Stride (LRN) Q4 2025: Career Learning Revenue Jumps 35%, Fueling Double-Digit Enrollment Growth Outlook

Stride’s fiscal 2025 closed with a surge in career learning and a robust demand pipeline, as the company navigated state funding variability and operational pivots in adult learning. The business is leveraging scale and brand momentum to target another year of double-digit enrollment growth, even as gross margin expansion is set to moderate and adult learning remains a weak spot. Management’s focus on disciplined investment and operational leverage signals confidence in sustaining growth, but execution in new initiatives and state-level dynamics remain key watchpoints.

Summary

  • Career Learning Acceleration: Segment outpaced growth, supporting record enrollments and reinforcing K12’s market position.
  • Margin Expansion Moderates: Investments in tutoring and engagement will slow gross margin gains after significant multi-year improvement.
  • Enrollment Pipeline Strength: Early application volumes support management’s double-digit growth outlook for fiscal 2026.

Performance Analysis

Stride reported full-year revenue of $2.4 billion, up 18% year-over-year, with career learning the standout growth engine.

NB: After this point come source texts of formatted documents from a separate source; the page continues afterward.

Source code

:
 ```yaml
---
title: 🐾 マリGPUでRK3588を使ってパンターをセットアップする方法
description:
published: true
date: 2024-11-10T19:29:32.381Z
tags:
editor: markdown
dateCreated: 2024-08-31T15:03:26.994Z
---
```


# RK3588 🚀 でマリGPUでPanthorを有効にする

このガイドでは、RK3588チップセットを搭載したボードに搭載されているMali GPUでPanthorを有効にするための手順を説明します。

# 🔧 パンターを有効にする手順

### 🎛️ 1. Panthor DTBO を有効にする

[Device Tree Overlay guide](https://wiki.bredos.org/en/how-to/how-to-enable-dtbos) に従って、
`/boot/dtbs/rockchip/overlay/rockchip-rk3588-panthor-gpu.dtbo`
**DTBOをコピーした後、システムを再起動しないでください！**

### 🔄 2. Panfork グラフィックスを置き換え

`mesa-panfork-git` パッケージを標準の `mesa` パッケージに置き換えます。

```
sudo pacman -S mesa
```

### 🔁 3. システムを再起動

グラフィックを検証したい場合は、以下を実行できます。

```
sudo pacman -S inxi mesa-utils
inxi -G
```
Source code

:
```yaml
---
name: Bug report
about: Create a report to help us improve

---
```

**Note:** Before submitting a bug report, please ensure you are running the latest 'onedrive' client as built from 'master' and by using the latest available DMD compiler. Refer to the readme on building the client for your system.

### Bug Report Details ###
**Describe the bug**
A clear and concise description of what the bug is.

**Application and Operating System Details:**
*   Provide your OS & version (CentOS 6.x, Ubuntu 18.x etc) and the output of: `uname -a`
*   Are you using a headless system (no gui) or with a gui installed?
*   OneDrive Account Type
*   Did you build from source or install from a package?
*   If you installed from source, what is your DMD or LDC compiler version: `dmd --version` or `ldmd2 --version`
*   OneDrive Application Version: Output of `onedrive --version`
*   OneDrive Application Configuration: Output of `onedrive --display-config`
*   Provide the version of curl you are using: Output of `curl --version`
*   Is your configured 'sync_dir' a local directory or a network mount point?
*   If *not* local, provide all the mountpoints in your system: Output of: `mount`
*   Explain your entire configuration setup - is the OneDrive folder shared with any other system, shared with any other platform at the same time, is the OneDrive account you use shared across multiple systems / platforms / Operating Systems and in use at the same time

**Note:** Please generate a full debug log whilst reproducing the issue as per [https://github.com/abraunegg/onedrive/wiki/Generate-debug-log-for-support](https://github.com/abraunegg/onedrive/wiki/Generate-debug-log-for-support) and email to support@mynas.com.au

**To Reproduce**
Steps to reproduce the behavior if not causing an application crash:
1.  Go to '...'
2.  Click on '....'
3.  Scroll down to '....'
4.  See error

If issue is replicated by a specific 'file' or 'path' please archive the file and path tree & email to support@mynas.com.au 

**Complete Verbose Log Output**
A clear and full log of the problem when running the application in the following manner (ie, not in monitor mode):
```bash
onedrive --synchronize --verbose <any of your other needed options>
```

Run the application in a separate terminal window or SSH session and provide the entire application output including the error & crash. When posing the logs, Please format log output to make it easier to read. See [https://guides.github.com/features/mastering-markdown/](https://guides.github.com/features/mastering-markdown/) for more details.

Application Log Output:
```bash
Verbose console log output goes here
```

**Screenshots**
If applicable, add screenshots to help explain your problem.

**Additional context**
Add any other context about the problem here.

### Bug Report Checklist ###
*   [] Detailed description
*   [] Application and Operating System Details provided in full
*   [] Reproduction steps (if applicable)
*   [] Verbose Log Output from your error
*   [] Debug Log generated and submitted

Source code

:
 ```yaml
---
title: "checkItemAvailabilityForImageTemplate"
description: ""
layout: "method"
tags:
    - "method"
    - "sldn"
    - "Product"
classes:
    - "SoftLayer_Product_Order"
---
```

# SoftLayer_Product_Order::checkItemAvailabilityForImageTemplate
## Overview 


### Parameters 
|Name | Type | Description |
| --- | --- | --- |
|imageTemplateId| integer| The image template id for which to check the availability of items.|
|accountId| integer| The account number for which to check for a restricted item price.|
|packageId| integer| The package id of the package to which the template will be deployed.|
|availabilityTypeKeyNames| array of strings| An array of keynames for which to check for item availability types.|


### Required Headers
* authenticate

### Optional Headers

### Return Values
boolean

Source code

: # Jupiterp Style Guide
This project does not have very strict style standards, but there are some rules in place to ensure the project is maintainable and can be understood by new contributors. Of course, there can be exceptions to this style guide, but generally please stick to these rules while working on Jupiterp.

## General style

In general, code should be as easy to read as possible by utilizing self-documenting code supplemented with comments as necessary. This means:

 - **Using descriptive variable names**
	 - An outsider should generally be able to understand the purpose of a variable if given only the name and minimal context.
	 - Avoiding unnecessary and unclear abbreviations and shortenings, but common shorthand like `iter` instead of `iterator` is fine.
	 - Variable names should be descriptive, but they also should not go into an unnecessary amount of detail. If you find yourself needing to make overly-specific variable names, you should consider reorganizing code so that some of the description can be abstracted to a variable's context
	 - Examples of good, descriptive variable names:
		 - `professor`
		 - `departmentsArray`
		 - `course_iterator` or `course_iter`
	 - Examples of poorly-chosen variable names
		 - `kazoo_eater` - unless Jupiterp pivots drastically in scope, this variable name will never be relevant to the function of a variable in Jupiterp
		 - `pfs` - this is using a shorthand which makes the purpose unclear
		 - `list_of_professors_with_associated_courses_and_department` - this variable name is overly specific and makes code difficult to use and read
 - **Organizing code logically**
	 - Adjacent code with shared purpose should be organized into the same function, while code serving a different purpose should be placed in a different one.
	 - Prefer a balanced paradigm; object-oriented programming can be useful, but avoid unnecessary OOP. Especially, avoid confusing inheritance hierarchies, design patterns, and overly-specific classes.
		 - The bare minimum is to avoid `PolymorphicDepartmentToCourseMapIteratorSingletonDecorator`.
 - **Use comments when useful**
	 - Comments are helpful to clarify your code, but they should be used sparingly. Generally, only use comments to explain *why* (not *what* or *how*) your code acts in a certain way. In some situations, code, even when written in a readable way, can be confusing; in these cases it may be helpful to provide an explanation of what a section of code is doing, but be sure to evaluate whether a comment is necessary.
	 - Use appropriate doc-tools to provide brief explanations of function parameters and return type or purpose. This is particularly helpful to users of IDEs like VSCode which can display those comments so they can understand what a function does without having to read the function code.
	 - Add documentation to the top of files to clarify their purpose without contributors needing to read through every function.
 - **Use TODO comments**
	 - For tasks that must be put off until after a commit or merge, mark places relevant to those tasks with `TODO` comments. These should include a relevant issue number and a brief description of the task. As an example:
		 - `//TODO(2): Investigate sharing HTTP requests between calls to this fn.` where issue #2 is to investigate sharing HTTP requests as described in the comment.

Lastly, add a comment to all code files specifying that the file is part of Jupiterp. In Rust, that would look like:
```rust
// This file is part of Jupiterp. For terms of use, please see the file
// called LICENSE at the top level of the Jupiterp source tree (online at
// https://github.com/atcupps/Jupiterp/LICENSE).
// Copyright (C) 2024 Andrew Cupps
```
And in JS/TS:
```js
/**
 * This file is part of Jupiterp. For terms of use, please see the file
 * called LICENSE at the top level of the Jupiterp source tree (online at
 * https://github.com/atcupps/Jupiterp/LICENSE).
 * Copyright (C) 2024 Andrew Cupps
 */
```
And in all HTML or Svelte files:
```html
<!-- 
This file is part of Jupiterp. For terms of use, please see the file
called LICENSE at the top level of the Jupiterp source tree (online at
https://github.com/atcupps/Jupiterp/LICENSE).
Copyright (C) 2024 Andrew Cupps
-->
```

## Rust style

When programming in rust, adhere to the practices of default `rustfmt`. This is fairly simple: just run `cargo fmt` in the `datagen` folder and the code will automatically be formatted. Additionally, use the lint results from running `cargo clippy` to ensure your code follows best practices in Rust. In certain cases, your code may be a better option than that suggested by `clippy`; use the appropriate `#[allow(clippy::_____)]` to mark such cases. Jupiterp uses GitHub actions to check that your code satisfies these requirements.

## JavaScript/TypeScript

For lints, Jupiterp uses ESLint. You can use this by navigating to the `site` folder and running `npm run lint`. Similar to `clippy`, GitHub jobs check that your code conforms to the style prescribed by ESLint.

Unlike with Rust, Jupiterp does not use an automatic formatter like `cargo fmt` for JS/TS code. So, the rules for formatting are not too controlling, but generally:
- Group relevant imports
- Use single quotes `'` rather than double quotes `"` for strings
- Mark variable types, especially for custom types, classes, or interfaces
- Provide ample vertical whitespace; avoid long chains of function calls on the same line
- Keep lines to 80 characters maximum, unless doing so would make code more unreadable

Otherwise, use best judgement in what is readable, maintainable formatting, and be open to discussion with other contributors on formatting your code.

Career learning and middle/high school revenue rose 35%, comprising a substantial share of the company’s total revenue gains and driving a 33% increase in enrollments in that segment. General education revenue also delivered, up 12% with 13% higher enrollments. Total revenue per enrollment was stable, reflecting a favorable state funding mix and disciplined pricing, with some variability by geography.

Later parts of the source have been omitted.